GMW:
I appreciate your openness and sense of balance.
It sounds as though we can agree that imposed limitations (such as show-don't tell) are best treated not as inflexible rules, but as ways of understanding and approaching the process of writing/reading fiction.
§ § § § §
I think of the rules of tonal and modal counterpoint that way. In traditional classical music, one avoids parallel fifths not because they're taboo but because they're thought to cause two individual parts to become a single part, which destroys the independence of the separate lines.
In other words, in polyphonic music, one is playing a game of multilevel chess. The point is to learn to make each level interesting in itself yet work simultaneously with the other levels; to understand how to create a texture of
cooperative independence in a piece of polyphonic music, not simply to acquire an aesthetic phobia.
From the late 19th century on, one does find parallel fifths routinely in polyphonic music. That's because composers had begun working with a far wider harmonic palette, and had reached the conclusion that parallel fifths could be treated exactly like parallel thirds and sixths. See the piano sonatas and fugues of Paul Hindemith: a neo-baroque style with all of the polyphony of baroque music and none of the harmonic dogma.
§ § § § §
I would still insist on differentiating between novels which contain flawed conventional narratives and those which pursue different ideas of structure and content. Otherwise straightforward fiction which becomes overly didactic or polemical seems to me to be flawed (though not necessarily bad). However, an experimental or idiosyncratic novel might contain a great deal of material one would normally expect to find in a different form (such as an essay) without being flawed.

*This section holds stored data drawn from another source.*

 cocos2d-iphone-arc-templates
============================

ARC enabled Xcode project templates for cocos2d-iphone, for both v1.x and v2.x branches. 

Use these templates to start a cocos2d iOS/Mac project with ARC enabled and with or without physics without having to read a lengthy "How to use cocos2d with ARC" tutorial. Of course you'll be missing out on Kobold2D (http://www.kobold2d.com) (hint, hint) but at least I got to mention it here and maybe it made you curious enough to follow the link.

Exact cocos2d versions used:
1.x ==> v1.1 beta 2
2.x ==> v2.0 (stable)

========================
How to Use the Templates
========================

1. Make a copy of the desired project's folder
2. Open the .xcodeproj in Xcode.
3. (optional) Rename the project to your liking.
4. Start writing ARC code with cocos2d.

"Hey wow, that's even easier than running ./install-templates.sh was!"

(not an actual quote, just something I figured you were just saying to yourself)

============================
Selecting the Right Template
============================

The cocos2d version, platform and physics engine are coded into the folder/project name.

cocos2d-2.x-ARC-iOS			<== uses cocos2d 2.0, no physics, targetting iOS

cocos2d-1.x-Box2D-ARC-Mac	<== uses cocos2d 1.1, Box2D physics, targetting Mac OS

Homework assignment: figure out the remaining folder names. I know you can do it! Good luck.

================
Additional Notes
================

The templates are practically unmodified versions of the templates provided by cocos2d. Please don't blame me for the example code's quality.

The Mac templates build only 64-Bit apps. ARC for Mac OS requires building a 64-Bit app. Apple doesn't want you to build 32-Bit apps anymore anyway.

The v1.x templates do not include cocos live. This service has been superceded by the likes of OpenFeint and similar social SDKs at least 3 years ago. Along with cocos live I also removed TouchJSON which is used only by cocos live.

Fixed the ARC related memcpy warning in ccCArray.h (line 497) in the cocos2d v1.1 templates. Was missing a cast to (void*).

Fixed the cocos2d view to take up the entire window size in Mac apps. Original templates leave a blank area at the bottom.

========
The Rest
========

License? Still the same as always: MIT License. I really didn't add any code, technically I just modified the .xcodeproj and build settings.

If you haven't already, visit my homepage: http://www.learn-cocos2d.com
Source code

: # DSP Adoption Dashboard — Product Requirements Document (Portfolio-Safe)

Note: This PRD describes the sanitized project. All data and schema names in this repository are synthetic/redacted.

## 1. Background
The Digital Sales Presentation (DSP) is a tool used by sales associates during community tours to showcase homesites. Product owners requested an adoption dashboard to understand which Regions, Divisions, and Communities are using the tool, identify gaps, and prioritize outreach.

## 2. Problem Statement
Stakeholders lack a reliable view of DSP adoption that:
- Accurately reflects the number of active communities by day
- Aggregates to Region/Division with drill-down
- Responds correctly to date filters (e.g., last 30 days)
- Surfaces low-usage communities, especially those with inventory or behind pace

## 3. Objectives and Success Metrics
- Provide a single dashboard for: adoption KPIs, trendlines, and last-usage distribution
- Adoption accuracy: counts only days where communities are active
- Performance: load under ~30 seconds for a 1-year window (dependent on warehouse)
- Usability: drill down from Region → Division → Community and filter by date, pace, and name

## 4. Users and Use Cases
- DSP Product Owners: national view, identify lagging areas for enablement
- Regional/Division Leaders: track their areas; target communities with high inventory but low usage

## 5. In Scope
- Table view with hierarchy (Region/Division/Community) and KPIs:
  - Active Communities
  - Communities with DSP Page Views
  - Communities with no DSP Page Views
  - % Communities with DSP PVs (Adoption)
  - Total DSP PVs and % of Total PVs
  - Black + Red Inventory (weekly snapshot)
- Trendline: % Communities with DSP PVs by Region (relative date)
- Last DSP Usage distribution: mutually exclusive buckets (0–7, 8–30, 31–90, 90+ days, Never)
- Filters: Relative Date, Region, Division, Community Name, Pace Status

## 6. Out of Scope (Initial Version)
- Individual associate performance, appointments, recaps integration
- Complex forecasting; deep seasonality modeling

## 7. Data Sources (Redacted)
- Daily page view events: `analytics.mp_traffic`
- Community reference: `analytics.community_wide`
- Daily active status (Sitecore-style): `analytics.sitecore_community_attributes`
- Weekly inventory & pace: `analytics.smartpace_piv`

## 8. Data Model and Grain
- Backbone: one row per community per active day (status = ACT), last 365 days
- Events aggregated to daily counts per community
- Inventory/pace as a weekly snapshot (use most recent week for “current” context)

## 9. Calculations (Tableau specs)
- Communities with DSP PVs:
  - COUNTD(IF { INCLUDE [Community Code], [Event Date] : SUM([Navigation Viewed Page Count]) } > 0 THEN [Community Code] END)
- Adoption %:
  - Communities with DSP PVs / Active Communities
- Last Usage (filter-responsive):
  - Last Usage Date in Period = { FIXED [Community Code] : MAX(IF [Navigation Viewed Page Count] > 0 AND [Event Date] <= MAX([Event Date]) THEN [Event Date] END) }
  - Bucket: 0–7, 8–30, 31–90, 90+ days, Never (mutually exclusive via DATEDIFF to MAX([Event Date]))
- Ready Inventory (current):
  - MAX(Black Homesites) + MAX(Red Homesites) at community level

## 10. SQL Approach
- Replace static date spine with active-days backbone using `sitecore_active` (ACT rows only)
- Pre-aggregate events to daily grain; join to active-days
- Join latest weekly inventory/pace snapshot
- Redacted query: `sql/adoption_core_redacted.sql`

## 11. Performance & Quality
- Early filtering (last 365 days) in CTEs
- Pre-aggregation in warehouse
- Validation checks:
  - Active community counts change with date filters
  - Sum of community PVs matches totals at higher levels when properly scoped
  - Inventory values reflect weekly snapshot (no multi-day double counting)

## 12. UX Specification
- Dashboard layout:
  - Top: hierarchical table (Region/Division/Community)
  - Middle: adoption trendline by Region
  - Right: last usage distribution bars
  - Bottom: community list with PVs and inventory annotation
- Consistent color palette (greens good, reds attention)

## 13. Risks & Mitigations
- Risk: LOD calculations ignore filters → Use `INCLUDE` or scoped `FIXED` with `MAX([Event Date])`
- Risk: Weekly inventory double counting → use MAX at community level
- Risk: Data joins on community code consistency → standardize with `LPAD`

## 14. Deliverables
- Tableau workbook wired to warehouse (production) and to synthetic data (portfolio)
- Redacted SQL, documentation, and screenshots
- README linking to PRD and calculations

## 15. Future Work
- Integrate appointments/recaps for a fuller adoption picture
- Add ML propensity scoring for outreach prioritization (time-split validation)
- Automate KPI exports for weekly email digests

We've had deviations from the story-is-everything model since the novel's inception, and the previous century was a period of deliberate and drastic experimentation. I don't know that you can expect a novel by Raymond Quenau or Harry Mathews -- let alone Raymond Roussel or Robbe-Grillet -- to exemplify the modest virtues of a novel by a minimalist.
((Ironically, David Foster Wallace was categorized initially by academics as being a minimalist himself. This was just after the publication his first two books,
The Broom of the System and
Girl with Curious Hair.))
I'm not arguing against your aesthetic preferences, or denying that the characteristics which you prefer are to be found in a lot of good fiction. I'm only saying that novels which don't emphasize those particular virtues might contain others of equal merit, and that writers who overemphasize the approach you prefer might sometimes achieve a different kind of distracting self-consciousness (cf. the approach as outlined in John Gardner's
On Moral Fiction -- a book which I happen to despise).